[[ Supplied data, beginning ]]
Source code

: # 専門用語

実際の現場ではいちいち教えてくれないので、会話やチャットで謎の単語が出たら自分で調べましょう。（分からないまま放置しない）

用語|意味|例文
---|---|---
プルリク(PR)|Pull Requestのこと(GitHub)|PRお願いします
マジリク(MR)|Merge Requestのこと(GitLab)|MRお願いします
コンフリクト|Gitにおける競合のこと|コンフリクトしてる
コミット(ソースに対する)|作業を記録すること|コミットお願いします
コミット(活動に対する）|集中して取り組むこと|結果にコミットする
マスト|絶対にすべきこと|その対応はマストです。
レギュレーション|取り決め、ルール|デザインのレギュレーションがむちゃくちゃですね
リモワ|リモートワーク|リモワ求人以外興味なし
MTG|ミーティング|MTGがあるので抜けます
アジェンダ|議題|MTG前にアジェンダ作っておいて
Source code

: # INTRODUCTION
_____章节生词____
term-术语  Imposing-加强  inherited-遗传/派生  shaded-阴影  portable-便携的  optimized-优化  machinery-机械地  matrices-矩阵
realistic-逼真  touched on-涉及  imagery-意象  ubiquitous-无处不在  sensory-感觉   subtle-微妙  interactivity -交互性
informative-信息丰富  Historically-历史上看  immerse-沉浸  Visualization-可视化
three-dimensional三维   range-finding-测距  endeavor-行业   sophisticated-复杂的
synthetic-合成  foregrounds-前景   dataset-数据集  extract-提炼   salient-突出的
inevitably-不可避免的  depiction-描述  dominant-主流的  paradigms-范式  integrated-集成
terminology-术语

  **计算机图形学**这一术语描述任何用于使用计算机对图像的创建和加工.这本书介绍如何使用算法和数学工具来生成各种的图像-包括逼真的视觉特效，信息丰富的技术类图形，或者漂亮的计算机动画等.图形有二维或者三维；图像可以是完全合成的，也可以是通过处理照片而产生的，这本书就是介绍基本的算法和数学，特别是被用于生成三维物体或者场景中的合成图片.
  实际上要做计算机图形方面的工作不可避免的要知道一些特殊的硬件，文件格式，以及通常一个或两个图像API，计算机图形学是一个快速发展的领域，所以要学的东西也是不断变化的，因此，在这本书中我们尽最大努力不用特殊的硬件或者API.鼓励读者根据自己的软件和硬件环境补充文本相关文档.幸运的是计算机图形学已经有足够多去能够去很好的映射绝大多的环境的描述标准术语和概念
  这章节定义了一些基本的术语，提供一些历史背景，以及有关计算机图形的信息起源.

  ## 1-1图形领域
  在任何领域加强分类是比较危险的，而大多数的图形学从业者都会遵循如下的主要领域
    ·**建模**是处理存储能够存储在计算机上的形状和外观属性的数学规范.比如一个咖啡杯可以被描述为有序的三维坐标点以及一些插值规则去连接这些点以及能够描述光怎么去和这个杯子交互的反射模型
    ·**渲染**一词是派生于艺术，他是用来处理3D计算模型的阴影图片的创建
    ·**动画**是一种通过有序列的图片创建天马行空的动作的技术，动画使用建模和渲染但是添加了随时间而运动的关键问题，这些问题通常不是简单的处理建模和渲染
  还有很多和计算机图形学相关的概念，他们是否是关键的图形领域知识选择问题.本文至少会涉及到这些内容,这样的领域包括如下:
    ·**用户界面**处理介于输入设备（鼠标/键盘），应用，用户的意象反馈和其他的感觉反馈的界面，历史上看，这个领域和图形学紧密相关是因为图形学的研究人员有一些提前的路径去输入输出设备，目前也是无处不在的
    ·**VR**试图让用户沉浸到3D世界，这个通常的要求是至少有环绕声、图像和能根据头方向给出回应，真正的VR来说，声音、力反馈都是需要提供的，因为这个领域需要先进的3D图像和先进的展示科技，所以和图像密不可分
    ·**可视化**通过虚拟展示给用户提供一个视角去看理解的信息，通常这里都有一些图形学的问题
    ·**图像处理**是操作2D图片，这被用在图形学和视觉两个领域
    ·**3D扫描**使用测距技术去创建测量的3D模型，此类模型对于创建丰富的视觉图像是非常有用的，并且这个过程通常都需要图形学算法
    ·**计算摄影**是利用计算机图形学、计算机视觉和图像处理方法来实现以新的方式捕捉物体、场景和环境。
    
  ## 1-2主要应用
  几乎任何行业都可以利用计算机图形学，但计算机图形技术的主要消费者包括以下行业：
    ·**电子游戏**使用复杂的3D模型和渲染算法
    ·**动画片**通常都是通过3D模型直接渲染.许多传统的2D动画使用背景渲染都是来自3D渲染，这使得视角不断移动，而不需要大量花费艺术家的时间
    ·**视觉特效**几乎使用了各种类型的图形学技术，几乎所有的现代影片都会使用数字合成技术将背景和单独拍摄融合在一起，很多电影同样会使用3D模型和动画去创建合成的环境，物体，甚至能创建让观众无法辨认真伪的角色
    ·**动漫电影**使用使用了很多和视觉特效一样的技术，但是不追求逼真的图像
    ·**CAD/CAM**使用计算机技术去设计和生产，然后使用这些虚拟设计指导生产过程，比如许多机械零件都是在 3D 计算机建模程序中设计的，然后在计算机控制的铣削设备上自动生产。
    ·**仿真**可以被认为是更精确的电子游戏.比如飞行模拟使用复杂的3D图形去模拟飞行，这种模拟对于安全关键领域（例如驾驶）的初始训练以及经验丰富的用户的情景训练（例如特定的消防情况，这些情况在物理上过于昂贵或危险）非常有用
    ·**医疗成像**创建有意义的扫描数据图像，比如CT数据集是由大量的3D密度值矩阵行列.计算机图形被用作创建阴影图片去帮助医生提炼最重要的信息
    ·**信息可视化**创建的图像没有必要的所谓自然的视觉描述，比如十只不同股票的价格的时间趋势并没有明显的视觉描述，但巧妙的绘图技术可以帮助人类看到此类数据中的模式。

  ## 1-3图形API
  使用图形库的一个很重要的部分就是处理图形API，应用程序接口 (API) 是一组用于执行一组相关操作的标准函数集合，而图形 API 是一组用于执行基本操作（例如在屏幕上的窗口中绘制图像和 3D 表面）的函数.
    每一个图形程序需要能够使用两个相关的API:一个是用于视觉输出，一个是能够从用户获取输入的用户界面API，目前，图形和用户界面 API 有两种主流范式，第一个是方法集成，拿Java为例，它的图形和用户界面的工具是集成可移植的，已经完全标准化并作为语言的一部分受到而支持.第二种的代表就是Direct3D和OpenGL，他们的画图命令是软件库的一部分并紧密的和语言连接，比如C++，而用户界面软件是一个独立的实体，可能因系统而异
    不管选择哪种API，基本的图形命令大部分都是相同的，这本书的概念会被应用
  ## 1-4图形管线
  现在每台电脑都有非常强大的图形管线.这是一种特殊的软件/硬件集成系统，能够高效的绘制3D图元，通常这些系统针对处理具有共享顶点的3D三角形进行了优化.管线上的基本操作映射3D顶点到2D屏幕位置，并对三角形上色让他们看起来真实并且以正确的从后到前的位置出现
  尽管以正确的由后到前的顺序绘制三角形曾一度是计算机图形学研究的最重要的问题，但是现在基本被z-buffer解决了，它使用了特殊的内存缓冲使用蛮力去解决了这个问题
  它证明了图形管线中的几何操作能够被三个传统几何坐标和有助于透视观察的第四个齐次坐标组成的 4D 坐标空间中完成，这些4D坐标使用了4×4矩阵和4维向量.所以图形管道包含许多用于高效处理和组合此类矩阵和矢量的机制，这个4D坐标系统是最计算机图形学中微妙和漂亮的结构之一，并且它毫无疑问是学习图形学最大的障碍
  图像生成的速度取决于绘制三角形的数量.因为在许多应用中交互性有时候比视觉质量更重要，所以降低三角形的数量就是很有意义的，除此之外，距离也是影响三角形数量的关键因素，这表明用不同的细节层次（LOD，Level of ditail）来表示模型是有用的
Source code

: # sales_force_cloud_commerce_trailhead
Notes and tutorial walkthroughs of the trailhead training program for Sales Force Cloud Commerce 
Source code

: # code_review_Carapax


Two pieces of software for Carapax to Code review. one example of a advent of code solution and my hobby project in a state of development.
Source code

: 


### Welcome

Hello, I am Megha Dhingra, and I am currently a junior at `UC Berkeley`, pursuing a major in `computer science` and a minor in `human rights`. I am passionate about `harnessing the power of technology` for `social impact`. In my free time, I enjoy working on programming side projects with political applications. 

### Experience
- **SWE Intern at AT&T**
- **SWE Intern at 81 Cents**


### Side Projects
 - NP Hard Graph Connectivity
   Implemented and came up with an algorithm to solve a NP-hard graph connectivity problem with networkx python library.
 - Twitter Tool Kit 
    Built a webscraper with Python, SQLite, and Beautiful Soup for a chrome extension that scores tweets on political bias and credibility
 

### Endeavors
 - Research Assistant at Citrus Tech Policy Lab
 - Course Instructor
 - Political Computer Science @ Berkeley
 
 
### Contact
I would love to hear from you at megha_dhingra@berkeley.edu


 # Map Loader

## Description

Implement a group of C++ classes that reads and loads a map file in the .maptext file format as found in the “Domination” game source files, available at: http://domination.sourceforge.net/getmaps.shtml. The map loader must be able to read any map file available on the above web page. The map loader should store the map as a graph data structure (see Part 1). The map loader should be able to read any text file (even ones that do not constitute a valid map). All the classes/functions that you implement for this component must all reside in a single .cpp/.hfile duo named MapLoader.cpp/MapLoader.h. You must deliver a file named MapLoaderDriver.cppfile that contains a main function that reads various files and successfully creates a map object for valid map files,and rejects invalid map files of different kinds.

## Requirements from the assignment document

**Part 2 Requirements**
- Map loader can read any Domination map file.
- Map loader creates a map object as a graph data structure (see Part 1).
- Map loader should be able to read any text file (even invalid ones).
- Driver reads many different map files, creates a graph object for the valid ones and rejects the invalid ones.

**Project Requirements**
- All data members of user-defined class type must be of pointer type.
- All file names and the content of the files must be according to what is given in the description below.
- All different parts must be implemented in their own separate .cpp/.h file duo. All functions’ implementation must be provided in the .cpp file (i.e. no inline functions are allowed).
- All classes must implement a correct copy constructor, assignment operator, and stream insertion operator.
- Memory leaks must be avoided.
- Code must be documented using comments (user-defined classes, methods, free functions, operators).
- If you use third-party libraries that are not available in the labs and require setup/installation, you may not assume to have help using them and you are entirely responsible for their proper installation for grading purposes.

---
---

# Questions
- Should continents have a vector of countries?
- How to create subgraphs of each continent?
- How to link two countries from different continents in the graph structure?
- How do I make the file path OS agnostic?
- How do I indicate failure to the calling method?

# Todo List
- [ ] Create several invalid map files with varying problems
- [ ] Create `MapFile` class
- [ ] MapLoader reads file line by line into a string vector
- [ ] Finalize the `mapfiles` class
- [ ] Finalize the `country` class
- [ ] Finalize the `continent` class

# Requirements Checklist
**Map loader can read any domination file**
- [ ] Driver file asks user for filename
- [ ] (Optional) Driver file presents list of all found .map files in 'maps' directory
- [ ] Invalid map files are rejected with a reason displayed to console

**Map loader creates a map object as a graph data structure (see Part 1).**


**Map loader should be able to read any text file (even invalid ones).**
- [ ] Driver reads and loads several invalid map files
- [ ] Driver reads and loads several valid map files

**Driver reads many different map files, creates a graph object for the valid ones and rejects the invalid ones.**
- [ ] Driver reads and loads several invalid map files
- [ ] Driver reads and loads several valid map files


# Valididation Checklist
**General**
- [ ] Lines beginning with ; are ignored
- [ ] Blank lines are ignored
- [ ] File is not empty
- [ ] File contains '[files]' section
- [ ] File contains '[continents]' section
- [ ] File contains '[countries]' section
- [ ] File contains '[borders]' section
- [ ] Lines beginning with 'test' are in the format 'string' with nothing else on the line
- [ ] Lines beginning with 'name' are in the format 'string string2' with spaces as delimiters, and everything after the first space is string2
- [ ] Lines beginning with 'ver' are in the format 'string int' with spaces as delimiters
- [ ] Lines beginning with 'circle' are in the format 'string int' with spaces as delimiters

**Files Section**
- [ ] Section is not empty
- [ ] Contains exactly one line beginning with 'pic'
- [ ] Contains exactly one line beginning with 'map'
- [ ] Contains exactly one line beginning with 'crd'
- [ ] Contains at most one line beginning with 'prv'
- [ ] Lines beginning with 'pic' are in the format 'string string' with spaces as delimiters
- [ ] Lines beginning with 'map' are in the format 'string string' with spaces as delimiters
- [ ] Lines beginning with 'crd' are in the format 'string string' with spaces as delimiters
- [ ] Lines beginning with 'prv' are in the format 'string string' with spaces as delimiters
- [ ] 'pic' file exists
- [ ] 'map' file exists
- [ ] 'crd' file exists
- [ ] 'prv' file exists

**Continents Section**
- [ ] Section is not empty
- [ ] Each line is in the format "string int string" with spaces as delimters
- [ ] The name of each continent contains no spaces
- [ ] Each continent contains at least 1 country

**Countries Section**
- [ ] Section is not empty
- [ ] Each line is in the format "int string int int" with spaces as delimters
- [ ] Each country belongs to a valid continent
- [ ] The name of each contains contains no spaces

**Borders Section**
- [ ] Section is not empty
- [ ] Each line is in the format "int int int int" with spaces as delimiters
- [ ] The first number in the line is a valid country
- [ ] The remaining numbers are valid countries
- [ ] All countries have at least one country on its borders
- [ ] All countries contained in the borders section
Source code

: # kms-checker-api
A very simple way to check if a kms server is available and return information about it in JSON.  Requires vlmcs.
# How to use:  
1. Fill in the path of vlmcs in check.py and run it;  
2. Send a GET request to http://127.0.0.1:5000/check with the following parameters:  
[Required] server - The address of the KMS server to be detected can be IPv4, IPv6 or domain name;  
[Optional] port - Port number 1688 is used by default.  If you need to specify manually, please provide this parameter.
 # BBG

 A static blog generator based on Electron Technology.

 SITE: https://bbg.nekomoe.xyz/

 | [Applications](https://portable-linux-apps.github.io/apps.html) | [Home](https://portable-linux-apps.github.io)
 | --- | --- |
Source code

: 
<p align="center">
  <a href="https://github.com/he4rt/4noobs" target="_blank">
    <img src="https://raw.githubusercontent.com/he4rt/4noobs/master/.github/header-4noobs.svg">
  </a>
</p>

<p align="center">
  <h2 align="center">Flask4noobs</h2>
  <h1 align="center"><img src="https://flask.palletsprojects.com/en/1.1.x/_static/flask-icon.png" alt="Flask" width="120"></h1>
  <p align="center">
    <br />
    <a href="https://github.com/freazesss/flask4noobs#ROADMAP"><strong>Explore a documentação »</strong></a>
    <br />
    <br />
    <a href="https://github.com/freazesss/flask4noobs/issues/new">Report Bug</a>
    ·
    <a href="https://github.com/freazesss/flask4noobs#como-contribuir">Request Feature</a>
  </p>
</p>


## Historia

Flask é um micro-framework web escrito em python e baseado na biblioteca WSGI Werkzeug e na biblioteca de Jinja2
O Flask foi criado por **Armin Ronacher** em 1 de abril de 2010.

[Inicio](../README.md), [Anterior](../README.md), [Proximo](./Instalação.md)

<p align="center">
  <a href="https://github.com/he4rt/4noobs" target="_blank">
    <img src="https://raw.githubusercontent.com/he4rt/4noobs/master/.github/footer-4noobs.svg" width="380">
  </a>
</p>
[[ Supplied data, end ]]
**Exercise description:** Across the entries above, find each line with the word "many" and please copy it out.

**Exercise response:**
- Driver reads many different map files, creates a graph object for the valid ones and rejects the invalid ones.
**Driver reads many different map files, creates a graph object for the valid ones and rejects the invalid ones.**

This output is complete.